Tuesday, July 10, 2007

Al-Hayat roundup

In connection with the widely-reported threat by the ISI leader Omar al-Baghdadi to wage jihad against Iran, Al-Hayat juxtaposes this:
Iran joined the race that the American forces and the Iraqi government are already involved in, to win the love of the Sunni tribes [of Iraq], by inviting some of their leaders who are well-connected to armed groups, to visit Tehran and meet with Iranian authorities, in order to "put an end to mutual suspicions". Meanwhile, the "emir" of the "Islamic State of Iraq" issued warnings about a strike against Iranian assets and Sunni businessmen in the Gulf who do business with Tehran if it does not stop its support for the "rejectionists" (Shiites) in Iraq. ...Al-Hayat has obtained reliable information confirming that the Iranian government issued invitations to influential Sunni tribal leaders who are close to armed groups to visit Tehran "to meet with senior political and religious figures there," and they [subject missing here] said this is part of the Iranian aim of "dissipating suspicions" about its role in Iraq, and the invitees are going to convey their concerns about Iranian aims, and urge Iran to play a participatory role in guaranteeing the unity of the country.
Al-Hayat includes considerable detail from the ISI tape that was disseminated on the internet, but says nothing further by way of elaboration or support for this report about an Iranian invitation to the tribal leaders.

With respect to al-Baghdadi, lest anyone has forgotten their skepticism, I would like to refer back to the self-explanatory post "ISI chief reportedly had Saudi-intelligence connections". Not to mention, for overall orientation, the indications of a black-ops background to Fatah al-Islam in Lebanon, and the well-documented alliance between the USA and Dahlan in Palestine. (War in Context today notes that the recent interview with a Hamas official suggests it was US-ally Dahlan who impeded the earlier release of the BBC journalist Johnston).

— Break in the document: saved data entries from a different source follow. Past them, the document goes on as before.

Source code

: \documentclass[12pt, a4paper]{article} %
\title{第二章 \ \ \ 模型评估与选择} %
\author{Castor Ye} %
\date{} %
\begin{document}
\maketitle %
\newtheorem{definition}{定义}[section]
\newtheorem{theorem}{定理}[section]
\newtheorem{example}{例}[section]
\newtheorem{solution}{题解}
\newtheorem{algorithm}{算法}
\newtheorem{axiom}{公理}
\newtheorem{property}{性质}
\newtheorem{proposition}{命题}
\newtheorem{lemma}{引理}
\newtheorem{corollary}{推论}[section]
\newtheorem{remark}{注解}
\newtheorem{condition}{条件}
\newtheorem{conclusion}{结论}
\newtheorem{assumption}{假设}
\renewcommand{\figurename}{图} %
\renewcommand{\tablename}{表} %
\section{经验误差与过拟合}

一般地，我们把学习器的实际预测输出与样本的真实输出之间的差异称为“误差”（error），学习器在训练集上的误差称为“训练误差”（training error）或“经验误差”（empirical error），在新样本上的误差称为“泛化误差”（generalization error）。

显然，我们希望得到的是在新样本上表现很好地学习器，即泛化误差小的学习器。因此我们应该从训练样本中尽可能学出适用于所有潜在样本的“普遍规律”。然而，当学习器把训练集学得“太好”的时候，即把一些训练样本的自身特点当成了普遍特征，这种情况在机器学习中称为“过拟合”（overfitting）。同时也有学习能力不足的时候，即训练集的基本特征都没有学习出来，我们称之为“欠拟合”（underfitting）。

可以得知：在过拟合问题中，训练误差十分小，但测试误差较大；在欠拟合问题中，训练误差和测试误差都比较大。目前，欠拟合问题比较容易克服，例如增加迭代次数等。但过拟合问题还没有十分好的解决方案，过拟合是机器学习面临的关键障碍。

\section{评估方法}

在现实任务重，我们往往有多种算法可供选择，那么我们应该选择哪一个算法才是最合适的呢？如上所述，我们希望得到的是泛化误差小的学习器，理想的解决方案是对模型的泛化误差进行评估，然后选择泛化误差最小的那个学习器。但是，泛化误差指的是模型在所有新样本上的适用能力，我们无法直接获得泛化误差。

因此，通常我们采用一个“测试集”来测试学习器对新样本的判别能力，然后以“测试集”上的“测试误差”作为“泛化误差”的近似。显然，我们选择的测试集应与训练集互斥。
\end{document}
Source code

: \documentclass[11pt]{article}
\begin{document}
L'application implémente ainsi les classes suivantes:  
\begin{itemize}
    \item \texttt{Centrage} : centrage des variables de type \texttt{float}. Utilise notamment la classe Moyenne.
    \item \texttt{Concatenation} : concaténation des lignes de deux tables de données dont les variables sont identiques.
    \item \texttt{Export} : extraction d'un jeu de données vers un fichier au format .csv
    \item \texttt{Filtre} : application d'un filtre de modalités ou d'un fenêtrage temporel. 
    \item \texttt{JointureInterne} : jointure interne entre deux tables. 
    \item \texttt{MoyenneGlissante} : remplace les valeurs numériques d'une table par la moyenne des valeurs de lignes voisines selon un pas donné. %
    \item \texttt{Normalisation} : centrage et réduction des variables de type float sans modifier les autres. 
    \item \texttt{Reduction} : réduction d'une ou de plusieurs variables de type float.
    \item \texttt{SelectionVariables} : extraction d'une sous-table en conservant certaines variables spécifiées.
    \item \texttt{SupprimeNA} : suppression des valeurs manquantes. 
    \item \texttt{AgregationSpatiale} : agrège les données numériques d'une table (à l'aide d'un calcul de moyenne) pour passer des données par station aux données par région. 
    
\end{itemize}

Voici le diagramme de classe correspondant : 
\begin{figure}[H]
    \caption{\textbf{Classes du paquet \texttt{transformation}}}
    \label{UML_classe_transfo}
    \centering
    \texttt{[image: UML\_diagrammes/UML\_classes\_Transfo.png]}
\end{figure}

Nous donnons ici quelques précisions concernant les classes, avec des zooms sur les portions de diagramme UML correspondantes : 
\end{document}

The Al-Hayat reporter moves on to other issues. Following a roundup of the latest Maliki-Sadr confrontation news, he turns to the Iraq-Saudi situation.
On another issue, Saudi security officials said they are going to put an Iraqi security-diplomatic delegation, meeting them in Jedda today, in the picture respecting the "disturbing situation" Riyadh is suffering from as a result of the "enormous volumes of smuggling" of weapons and drugs from Iraqi territory, in addition to Iraqi infiltrators, and the question of cooperation in fighting terrorism.
And he quotes the head of the Gulf Research Center as stressing two points the Saudis are particularly interested in: One is the volume of drug and weapons smuggling from Iraq, and the other is the return to Saudi Arabia of Saudi nationals held in Iraqi prisons, whether these prisons are run by the Iraqis or the Americans. Abdulaziz bin Saqr said it would be in the interests of the Iraqis and the Americans to return these people to the Saudi authorities, because it would help them fight the local terror networks that are involved in Iraq.